[Stored data]

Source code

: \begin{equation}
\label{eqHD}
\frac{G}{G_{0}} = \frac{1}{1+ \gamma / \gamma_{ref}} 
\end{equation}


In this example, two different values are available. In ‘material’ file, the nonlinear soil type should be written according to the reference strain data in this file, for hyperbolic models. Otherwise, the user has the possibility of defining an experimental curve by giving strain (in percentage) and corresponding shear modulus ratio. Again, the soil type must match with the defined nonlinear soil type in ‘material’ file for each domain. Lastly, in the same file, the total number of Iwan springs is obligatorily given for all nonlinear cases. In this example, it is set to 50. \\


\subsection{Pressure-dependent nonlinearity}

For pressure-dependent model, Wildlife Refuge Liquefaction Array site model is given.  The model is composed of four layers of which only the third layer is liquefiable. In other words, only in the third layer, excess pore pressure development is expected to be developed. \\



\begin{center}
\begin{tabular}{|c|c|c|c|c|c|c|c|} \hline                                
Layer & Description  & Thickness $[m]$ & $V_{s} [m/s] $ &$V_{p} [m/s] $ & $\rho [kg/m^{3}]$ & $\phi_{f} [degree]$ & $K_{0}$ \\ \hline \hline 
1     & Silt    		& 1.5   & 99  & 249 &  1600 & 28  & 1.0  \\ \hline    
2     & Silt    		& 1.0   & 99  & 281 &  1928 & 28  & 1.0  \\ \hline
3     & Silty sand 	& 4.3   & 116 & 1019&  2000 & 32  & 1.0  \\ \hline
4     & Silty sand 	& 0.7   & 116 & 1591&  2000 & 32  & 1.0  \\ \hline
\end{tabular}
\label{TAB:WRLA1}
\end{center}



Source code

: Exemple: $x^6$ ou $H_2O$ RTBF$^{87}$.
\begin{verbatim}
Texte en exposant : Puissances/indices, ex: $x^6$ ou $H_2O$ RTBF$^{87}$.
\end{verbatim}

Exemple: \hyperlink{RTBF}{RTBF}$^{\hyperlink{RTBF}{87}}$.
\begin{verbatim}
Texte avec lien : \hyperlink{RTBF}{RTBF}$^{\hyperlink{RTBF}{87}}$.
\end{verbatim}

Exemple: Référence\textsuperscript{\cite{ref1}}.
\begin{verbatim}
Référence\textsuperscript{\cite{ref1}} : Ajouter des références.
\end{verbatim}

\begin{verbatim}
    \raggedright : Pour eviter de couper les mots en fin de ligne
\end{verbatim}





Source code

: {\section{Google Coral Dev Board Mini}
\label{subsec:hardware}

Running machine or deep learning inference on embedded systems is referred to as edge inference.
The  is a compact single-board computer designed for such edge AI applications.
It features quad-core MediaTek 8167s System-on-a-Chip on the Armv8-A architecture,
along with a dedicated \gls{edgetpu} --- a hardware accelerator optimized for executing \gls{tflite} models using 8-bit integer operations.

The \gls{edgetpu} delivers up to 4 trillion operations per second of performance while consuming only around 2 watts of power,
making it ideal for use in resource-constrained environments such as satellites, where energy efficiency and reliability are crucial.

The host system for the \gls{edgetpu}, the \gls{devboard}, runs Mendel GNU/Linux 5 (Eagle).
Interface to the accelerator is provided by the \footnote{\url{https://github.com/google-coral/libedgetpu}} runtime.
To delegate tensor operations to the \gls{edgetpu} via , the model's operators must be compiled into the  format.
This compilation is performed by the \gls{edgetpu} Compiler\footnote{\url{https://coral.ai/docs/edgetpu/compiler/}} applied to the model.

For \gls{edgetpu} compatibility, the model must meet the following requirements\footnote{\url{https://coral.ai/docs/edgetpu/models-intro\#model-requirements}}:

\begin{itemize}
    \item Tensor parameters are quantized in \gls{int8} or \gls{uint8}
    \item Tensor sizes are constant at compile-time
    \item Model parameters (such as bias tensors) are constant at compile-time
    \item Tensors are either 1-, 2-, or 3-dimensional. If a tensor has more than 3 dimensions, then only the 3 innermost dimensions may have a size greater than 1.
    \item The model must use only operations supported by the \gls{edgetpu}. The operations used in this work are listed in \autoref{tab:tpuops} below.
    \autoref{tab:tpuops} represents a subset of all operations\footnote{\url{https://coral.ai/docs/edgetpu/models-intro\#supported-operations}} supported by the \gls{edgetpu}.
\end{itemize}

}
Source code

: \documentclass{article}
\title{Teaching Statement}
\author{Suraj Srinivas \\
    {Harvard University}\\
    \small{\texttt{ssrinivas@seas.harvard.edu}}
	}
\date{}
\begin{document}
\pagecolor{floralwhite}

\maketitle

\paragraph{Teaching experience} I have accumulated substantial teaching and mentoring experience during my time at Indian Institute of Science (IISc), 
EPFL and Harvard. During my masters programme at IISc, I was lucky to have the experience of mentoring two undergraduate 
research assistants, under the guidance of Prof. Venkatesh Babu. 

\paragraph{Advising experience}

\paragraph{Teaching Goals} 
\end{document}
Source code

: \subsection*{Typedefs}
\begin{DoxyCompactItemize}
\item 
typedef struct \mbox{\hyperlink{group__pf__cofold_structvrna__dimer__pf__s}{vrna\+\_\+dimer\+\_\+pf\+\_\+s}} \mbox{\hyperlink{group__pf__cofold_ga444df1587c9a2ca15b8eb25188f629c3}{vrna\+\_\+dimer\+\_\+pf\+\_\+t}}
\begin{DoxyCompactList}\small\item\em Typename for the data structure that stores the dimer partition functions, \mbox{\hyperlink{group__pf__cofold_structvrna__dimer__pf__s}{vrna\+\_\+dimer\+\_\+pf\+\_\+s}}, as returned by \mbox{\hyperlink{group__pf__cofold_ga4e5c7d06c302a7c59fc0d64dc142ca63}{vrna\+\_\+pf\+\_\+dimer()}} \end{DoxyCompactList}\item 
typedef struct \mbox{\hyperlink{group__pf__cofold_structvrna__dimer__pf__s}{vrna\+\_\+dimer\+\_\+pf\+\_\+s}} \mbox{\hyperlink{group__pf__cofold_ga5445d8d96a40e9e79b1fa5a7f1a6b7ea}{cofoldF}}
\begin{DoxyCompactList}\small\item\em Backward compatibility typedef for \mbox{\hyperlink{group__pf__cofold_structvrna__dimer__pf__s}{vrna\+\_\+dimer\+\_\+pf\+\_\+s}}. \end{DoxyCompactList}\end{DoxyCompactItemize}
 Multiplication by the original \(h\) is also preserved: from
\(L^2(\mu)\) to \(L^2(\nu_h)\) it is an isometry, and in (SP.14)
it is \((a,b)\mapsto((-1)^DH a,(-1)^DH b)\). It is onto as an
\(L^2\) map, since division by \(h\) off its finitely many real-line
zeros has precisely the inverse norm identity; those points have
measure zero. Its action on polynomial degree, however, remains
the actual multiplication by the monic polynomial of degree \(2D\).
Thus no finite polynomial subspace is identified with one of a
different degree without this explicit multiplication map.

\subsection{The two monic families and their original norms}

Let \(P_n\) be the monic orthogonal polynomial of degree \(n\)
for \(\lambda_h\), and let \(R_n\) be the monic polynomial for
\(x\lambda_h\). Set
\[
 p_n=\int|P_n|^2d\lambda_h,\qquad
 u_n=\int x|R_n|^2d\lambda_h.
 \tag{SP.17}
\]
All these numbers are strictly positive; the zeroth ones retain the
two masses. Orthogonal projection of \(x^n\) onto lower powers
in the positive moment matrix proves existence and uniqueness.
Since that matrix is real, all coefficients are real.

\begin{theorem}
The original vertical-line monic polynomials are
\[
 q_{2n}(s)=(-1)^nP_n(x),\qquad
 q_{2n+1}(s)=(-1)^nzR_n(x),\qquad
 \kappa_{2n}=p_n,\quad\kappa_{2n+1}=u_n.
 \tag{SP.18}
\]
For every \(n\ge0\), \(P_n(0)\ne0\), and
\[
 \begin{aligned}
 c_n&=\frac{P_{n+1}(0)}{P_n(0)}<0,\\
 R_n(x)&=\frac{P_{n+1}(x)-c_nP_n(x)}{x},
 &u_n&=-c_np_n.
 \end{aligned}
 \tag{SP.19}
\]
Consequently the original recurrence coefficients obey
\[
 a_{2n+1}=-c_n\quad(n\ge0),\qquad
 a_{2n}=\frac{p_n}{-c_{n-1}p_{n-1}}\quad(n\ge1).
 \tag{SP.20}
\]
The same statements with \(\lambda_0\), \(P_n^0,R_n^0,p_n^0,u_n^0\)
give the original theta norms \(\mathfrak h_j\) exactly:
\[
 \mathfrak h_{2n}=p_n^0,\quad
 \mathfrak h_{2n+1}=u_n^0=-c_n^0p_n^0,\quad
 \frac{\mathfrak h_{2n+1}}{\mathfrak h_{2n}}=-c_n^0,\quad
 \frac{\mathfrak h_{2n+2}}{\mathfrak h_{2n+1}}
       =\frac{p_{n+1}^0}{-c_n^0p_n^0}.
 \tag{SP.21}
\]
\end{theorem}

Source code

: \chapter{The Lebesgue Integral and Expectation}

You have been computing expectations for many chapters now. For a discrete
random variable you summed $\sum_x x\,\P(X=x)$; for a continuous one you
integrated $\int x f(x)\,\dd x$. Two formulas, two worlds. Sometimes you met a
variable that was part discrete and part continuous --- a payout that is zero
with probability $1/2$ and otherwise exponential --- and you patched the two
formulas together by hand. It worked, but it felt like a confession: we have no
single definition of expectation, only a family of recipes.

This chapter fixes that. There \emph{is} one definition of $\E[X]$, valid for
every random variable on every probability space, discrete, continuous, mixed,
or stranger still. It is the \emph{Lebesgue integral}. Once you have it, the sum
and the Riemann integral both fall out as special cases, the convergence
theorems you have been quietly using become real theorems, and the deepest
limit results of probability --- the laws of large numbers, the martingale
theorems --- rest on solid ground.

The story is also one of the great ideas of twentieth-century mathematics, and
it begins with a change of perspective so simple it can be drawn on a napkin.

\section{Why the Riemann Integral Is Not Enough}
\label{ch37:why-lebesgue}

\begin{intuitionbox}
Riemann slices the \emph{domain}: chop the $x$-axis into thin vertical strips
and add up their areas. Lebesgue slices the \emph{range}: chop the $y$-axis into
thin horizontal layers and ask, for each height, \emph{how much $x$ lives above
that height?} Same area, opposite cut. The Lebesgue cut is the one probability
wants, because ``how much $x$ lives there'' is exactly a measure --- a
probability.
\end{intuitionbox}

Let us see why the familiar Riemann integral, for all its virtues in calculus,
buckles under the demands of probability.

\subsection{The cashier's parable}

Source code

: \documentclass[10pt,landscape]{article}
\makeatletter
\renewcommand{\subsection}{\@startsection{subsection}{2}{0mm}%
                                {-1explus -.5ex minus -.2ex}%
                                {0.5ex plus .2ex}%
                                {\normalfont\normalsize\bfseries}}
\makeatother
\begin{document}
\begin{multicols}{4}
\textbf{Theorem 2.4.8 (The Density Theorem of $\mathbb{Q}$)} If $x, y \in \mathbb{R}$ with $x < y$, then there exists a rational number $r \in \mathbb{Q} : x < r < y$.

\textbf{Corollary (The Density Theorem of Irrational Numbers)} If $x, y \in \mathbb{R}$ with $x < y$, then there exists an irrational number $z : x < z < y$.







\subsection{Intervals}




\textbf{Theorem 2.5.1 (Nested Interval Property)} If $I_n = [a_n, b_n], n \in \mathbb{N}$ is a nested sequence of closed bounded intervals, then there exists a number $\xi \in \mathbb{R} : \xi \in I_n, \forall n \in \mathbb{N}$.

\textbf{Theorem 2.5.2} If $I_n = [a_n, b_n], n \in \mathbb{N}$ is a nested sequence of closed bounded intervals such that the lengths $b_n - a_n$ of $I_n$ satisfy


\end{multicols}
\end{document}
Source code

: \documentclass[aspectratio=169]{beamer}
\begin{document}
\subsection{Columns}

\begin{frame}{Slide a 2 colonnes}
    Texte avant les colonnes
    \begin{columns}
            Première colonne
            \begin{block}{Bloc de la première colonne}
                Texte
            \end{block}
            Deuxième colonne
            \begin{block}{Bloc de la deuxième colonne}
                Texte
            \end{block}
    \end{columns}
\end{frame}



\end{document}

* What needs to be done
For this exercise, copy every line of the data that holds "emph".

* Reply
This chapter fixes that. There \emph{is} one definition of $\E[X]$, valid for
or stranger still. It is the \emph{Lebesgue integral}. Once you have it, the sum
Riemann slices the \emph{domain}: chop the $x$-axis into thin vertical strips
and add up their areas. Lebesgue slices the \emph{range}: chop the $y$-axis into
thin horizontal layers and ask, for each height, \emph{how much $x$ lives above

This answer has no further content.